Recurring characters
 Brennan Brown as Dr. Sam Abrams, Attending Neurosurgeon 
 Ato Essandoh as Dr. Isidore Latham, Cardiothoracic Surgeon
 Molly Bernard as Elsa Curry, Student Doctor 
 Nate Santana as Dr. James Lanik, Chief of Trauma
 Roland Buck III as Dr. Noah Sexton, resident
 Jeremy Shouldis as Dr. Marty Peterson, Anesthesiologist 
 Casey Tutton as Emergency Department Nurse Monique Lawson
 Lorena Diaz as Emergency Department Nurse Doris
 Marie Tredway as Emergency Department Nurse Trinidad “Trini” Campos 
 Mia Park as Operating Room Nurse Beth Cole
 Marc Grapey as Peter Kalmick
 Adam Petchel as Tim Burke
 Paula Newsome as Caroline Charles
 Ian Harding as Phillip Davis
 Charles Malik Whitfield as Ben Campbell
 Jessy Schram as Dr. Hannah Asher, Obstetrics and Gynecology

Crossover guest stars
 LaRoyce Hawkins as Officer Kevin Atwater
 Jesse Spencer as Captain Matthew Casey
 Randy Flagler as Firefighter Harold Capp
 Anthony Ferraris as Firefighter Tony Ferraris
 Tracy Spiridakos as Detective Hailey Upton
 Jason Beghe as Sergeant Hank Voight
 Taylor Kinney as Lieutenant Kelly Severide
 Kara Killmer as Paramedic in Charge Sylvie Brett 
 David Eigenberg as Lieutenant Christopher Hermann
 Annie Ilonzeh as Paramedic Emily Foster 
 Eamonn Walker as Battalion Chief Wallace Boden 
 Jesse Lee Soffer as Detective Jay Halstead
 Patrick John Flueger as Officer Adam Ruzek
 Marina Squerciati as Officer Kim Burgess
 Lisseth Chavez as Officer Vanessa Rojas
 Amy Morton as Desk Sergeant Trudy Platt

Episodes

Production

On April 19, 2019, NBC announced that Colin Donnell (Dr. Connor Rhodes) and Norma Kuhling (Dr. Ava Bekker) would be departing the series due to creative reasons, but they would both appear in the season 5 premiere to wrap up their characters' storyline. The episode sees Connor depart Med after Ava kills herself in front of him. Series showrunners Andy Schneider and Diane Frolov said the scene in which Dr. Bekker takes her own life was the "ultimate revenge against the man that had rejected her." Her death pushes Connor to leave Med, as he will always be reminded of everything that happened. Schneider and Frolov confirmed that the ending means Donnell could return to the show in the future.

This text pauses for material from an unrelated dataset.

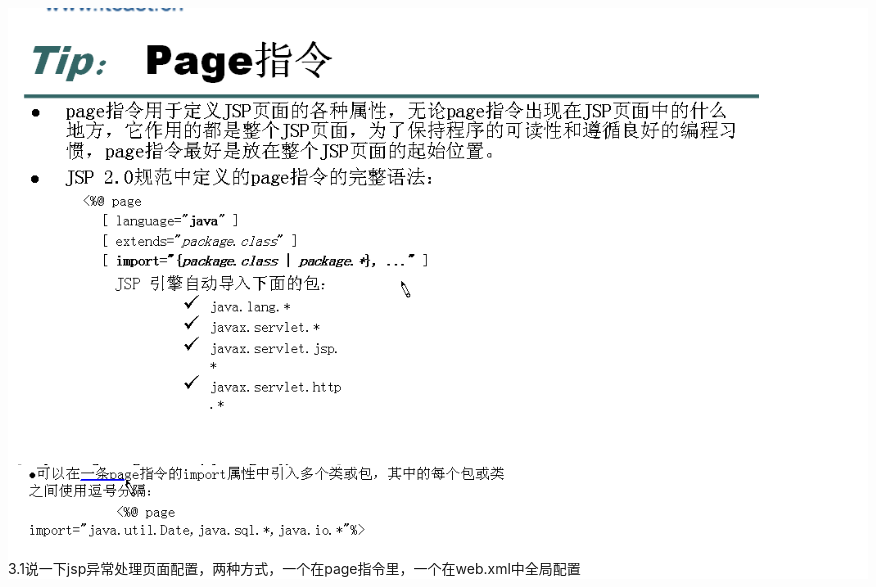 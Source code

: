

![img](image/60a5b2add91c4333af669463be2c7568/clipboard.png)



![img](image/1f19e55f601546c8ad9192364888ae2f/clipboard.png)





3.1说一下jsp异常处理页面配置，两种方式，一个在page指令里，一个在web.xml中全局配置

The season premiere also begins several ongoing storylines for the show's regulars. Dr. Natalie Manning (Torrey DeVitto) will be dealing with a traumatic brain injury she sustained in the season 4 finale. A time gap occurs between the first and second episodes, in which Dr. Manning recovers and returns to work. Schneider and Frolov said the injury would prompt questions about Dr. Manning's ability to do her job well. They also confirmed that De. Manning's memory will return and the audience will find out what she was planning on telling Dr. Halstead before the crash. 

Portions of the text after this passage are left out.